[DIRECTIONS FOR THIS TASK]: Reproduce word for word the lines from the beginning of the entries to the line with "belum selesai dibuat.", both included, but none of the pictures.

*** Opening of EXTRACTED DATA ***

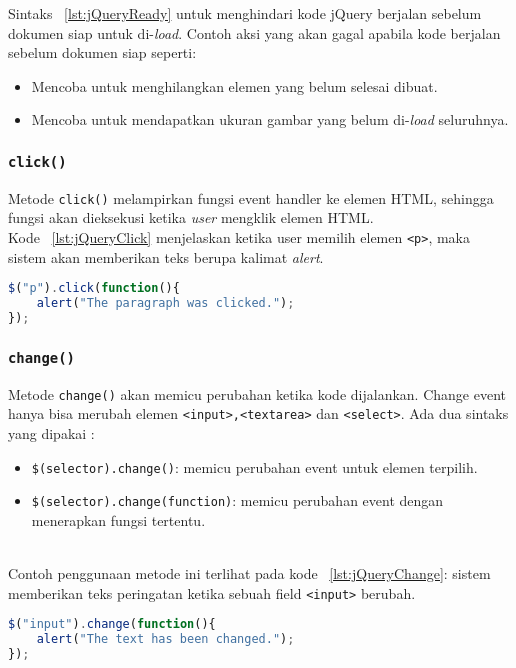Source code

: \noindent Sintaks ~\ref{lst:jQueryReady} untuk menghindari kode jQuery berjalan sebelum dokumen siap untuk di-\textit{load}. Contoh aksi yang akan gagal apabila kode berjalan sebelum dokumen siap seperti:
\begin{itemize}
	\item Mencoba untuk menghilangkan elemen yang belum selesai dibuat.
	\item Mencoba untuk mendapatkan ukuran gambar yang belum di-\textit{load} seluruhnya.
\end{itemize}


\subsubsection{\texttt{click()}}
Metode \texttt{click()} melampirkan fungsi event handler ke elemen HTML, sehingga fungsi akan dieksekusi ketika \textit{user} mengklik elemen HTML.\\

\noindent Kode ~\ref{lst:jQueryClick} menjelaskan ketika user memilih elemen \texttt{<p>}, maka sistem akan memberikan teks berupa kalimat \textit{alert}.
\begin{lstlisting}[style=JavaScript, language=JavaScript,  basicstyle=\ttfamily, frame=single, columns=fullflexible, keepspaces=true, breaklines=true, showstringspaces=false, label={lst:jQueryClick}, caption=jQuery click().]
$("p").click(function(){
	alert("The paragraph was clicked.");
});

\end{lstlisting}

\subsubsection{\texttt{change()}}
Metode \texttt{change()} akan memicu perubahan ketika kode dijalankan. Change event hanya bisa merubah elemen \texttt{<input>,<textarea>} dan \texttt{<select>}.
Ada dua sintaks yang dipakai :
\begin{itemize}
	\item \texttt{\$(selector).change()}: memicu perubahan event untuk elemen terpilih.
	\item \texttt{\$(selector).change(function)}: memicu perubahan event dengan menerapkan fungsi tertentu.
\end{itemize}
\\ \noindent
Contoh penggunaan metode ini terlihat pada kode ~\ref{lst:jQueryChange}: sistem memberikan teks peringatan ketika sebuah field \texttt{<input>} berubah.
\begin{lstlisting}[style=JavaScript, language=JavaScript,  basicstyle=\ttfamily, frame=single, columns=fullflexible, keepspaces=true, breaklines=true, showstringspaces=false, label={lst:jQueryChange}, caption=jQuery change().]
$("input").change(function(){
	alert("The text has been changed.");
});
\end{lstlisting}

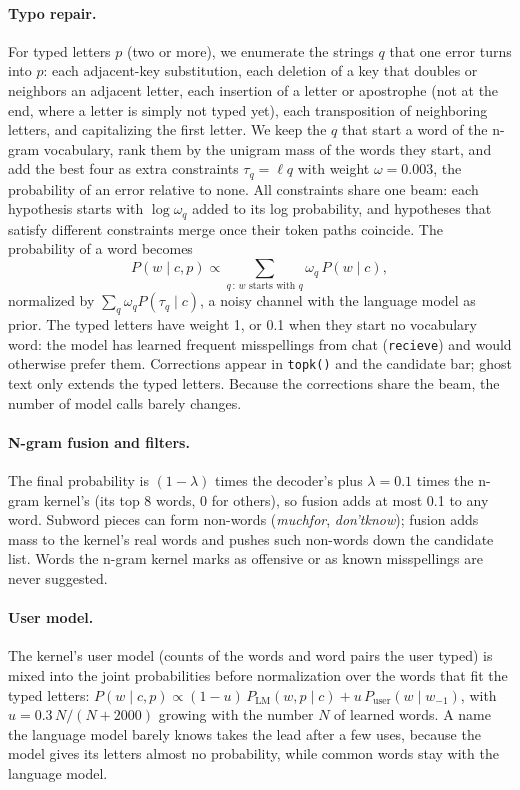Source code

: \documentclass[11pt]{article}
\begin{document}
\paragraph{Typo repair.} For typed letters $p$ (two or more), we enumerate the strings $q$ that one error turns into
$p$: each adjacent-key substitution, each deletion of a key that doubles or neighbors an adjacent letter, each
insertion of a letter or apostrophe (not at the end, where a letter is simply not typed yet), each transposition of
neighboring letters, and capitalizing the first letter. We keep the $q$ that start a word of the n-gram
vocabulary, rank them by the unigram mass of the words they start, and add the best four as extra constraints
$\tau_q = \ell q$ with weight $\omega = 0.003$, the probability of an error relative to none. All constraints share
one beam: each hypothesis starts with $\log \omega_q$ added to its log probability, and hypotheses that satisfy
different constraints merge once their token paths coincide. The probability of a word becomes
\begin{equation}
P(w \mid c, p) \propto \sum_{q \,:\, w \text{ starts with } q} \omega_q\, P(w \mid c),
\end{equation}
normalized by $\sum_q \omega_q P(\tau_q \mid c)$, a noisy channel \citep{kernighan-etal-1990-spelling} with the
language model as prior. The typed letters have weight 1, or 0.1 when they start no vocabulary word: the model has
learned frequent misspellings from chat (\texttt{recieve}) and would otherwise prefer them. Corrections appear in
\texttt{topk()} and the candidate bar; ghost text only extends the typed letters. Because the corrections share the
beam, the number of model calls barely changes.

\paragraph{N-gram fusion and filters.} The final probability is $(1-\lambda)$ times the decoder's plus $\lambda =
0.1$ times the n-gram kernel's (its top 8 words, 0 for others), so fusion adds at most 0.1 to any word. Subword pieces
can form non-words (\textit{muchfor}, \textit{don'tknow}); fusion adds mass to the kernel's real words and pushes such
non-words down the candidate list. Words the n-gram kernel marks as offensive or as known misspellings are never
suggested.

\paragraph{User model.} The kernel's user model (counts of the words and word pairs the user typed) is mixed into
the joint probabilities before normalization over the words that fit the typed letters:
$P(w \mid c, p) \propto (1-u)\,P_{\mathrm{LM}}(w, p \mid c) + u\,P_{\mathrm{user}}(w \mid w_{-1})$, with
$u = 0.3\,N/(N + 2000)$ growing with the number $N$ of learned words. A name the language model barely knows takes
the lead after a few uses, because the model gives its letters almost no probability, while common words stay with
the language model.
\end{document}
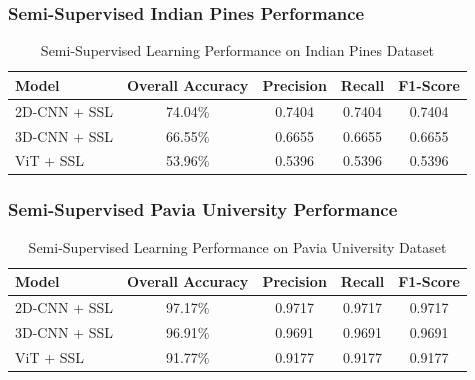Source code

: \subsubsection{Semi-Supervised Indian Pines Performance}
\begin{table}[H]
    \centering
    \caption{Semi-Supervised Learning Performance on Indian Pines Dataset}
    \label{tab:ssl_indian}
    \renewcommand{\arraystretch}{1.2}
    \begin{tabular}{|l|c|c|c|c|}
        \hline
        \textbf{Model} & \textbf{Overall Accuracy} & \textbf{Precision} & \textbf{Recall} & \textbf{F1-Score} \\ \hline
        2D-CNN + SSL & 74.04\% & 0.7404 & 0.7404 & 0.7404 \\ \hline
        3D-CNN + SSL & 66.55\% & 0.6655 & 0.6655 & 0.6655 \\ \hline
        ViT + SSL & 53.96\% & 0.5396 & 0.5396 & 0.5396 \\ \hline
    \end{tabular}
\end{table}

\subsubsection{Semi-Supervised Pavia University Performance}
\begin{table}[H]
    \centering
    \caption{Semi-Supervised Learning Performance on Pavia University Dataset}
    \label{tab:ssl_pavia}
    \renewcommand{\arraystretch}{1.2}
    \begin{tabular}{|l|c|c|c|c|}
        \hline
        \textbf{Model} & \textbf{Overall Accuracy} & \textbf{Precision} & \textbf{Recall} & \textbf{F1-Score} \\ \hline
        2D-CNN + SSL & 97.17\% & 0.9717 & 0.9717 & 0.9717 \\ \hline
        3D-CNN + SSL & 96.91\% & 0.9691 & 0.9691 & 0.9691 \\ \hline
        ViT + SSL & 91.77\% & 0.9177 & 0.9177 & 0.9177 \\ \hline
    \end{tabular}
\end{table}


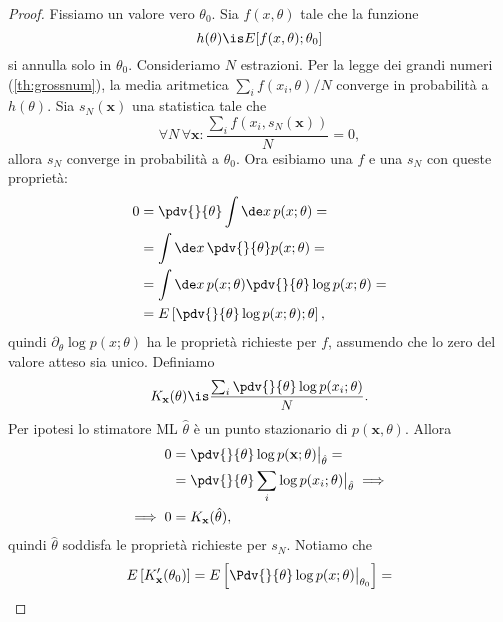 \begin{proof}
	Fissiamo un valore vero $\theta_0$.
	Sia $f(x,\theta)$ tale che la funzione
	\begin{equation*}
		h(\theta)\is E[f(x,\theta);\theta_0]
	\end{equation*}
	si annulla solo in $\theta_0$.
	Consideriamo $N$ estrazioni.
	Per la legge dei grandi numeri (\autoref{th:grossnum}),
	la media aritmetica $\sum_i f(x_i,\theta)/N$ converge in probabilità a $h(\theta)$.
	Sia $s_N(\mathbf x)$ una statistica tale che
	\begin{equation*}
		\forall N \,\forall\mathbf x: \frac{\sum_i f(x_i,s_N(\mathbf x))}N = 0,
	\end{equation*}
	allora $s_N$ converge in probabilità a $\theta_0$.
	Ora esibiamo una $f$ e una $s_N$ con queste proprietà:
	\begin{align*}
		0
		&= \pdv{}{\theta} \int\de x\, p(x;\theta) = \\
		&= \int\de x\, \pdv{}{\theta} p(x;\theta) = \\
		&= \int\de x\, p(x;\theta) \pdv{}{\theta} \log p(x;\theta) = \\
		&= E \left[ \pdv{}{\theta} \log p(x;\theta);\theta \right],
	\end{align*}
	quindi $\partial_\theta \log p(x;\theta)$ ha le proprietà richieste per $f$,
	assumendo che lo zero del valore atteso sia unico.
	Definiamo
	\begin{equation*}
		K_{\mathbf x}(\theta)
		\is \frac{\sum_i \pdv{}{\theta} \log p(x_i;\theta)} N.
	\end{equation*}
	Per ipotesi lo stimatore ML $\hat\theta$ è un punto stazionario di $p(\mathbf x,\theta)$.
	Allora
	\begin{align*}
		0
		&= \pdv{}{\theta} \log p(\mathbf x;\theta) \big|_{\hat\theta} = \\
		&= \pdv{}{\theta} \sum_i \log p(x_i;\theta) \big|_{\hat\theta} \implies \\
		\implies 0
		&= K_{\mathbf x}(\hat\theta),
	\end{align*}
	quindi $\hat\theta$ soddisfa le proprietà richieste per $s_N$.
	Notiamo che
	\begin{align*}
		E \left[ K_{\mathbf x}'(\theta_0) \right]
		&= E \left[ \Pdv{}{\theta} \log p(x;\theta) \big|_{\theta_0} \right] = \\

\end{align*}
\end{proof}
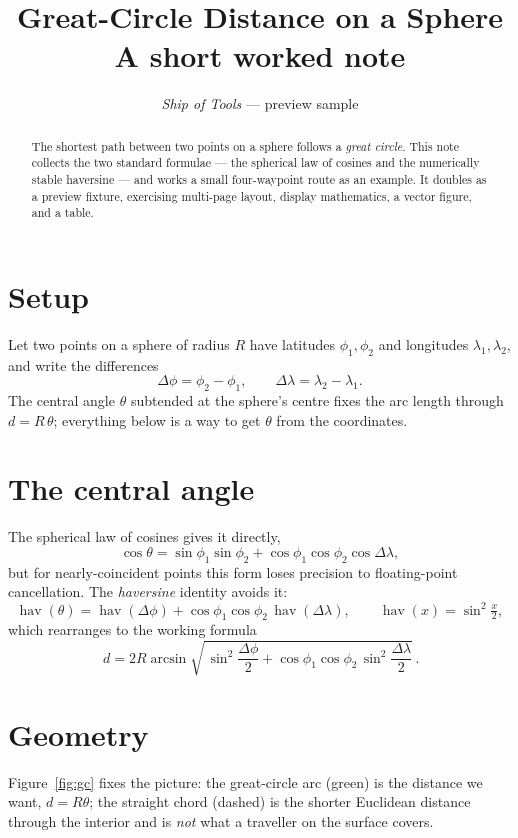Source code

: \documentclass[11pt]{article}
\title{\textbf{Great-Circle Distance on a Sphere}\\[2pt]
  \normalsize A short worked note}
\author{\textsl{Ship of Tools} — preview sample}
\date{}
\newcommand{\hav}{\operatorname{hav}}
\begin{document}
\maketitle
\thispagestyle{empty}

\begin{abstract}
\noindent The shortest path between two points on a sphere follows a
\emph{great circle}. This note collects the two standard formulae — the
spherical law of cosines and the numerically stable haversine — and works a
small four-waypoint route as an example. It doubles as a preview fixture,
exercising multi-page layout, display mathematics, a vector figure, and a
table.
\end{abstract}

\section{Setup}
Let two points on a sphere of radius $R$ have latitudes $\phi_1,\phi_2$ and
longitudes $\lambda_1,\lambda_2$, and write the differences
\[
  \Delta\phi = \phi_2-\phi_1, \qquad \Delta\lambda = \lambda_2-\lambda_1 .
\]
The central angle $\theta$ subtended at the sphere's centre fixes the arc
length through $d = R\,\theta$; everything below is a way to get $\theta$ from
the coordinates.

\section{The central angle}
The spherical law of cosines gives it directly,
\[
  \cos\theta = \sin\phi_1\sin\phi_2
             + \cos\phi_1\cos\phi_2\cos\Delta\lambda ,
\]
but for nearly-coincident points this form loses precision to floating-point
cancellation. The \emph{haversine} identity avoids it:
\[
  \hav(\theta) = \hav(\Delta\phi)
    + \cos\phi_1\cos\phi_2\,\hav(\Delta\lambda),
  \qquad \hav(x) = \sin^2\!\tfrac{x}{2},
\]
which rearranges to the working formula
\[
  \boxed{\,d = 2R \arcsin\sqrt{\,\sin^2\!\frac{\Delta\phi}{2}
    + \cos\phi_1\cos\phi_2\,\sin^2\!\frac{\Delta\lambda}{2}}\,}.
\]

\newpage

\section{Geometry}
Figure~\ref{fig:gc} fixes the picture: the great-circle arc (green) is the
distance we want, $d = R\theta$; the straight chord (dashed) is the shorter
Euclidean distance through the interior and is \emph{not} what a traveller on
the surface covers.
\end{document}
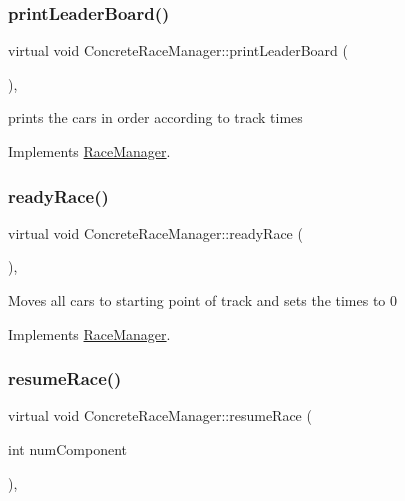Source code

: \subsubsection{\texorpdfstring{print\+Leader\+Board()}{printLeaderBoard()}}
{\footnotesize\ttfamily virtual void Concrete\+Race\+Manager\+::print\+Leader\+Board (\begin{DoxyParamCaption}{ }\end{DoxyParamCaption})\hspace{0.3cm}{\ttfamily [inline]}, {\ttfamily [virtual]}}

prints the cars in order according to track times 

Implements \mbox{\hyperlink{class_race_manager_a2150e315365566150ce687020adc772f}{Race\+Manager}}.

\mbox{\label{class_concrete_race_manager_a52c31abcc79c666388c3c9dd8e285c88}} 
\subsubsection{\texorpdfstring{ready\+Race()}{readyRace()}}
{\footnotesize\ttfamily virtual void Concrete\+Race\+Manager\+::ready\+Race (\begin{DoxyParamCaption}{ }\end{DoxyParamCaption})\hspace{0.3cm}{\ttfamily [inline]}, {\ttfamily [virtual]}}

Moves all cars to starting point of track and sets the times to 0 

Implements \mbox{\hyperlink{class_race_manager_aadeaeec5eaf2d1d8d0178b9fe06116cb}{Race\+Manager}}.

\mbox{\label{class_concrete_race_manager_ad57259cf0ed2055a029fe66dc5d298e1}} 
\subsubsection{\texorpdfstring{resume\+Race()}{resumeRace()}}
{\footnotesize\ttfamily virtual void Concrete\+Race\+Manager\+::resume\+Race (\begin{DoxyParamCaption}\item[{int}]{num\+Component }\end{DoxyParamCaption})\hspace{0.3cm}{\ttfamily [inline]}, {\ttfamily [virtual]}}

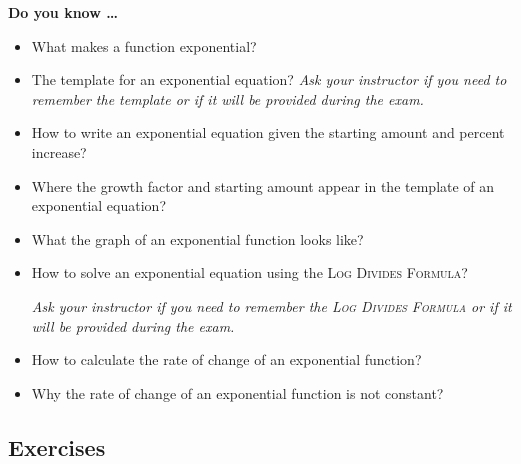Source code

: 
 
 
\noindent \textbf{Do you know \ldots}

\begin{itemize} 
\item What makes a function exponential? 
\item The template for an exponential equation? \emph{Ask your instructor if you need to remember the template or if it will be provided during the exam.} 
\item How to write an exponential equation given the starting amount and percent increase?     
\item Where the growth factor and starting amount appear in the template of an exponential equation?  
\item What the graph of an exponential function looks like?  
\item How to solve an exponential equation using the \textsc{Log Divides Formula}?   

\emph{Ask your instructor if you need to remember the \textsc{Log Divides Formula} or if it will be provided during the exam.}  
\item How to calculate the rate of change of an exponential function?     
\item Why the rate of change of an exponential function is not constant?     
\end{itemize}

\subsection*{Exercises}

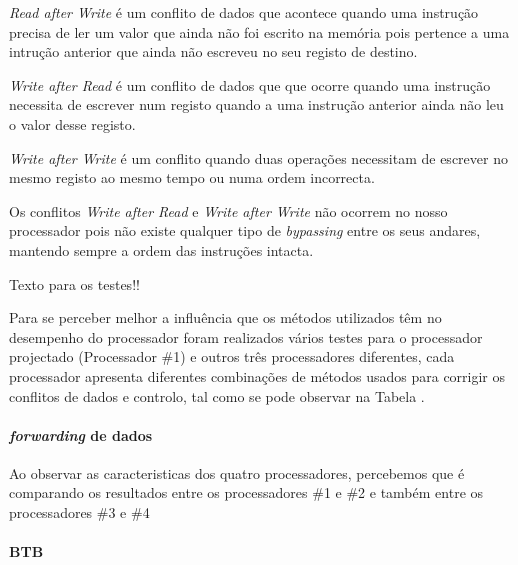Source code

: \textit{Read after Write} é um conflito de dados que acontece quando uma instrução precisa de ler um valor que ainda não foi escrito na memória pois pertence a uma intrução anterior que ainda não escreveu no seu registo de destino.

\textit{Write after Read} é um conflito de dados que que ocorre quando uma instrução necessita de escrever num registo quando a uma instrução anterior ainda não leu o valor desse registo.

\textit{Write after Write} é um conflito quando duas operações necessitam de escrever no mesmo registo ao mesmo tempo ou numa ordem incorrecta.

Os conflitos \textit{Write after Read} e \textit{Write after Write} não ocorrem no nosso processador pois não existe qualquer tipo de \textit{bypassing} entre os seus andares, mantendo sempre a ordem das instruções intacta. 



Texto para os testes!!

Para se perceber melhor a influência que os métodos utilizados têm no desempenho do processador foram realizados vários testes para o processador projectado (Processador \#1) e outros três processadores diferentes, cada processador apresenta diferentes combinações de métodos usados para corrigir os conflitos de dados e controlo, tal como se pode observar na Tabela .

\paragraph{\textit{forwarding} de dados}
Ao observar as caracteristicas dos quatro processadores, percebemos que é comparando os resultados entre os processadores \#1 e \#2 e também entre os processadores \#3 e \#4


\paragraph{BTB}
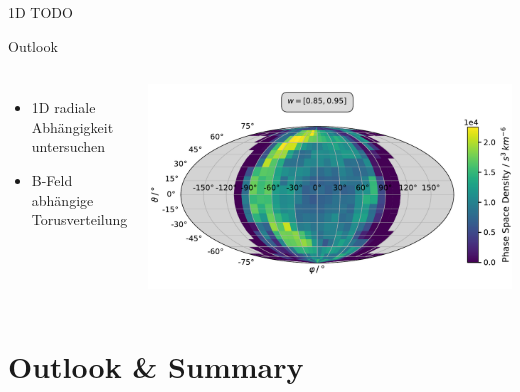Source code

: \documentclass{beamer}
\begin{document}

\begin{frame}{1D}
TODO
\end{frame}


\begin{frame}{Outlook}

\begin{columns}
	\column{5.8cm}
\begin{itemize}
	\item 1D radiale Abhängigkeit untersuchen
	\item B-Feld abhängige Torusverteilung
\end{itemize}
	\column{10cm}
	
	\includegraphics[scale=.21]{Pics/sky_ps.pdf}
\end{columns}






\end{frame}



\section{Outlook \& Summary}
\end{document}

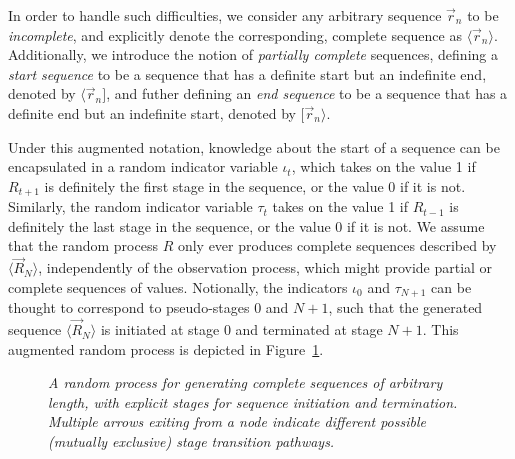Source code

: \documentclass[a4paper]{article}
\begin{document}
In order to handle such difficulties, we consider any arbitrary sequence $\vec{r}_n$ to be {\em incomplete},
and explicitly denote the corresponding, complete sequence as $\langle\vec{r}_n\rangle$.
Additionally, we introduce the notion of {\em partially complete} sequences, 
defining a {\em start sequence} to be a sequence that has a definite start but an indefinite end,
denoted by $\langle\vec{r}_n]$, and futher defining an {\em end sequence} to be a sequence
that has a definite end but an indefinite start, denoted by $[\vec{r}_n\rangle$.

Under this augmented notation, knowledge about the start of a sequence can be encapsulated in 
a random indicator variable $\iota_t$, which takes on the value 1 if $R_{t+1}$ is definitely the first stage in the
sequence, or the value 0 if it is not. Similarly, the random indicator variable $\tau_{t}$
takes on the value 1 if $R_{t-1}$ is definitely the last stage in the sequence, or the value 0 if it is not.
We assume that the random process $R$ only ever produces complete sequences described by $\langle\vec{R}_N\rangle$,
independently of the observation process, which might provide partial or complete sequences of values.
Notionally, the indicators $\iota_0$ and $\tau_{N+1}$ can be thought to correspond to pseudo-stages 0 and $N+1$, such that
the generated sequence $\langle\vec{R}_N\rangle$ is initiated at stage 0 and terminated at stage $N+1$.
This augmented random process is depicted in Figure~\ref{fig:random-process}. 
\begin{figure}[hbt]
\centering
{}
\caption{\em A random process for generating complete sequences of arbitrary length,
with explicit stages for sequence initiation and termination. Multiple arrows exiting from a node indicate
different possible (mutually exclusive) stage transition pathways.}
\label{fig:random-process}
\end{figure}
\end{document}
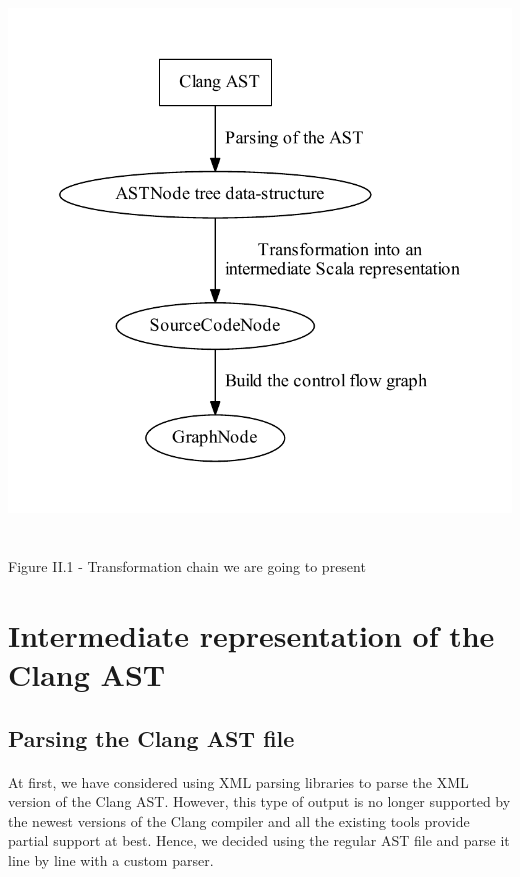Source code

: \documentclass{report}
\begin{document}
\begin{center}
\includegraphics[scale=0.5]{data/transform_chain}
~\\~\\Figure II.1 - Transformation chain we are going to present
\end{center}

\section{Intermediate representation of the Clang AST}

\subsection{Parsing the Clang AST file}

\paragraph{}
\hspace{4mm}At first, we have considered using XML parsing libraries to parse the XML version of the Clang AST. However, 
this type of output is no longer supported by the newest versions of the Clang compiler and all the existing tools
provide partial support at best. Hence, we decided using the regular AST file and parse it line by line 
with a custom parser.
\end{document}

*** Close of EXTRACTED DATA ***

[SOLUTION FOR THIS PROBLEM]:
Source code

: \noindent Sintaks ~\ref{lst:jQueryReady} untuk menghindari kode jQuery berjalan sebelum dokumen siap untuk di-\textit{load}. Contoh aksi yang akan gagal apabila kode berjalan sebelum dokumen siap seperti:
\begin{itemize}
	\item Mencoba untuk menghilangkan elemen yang belum selesai dibuat.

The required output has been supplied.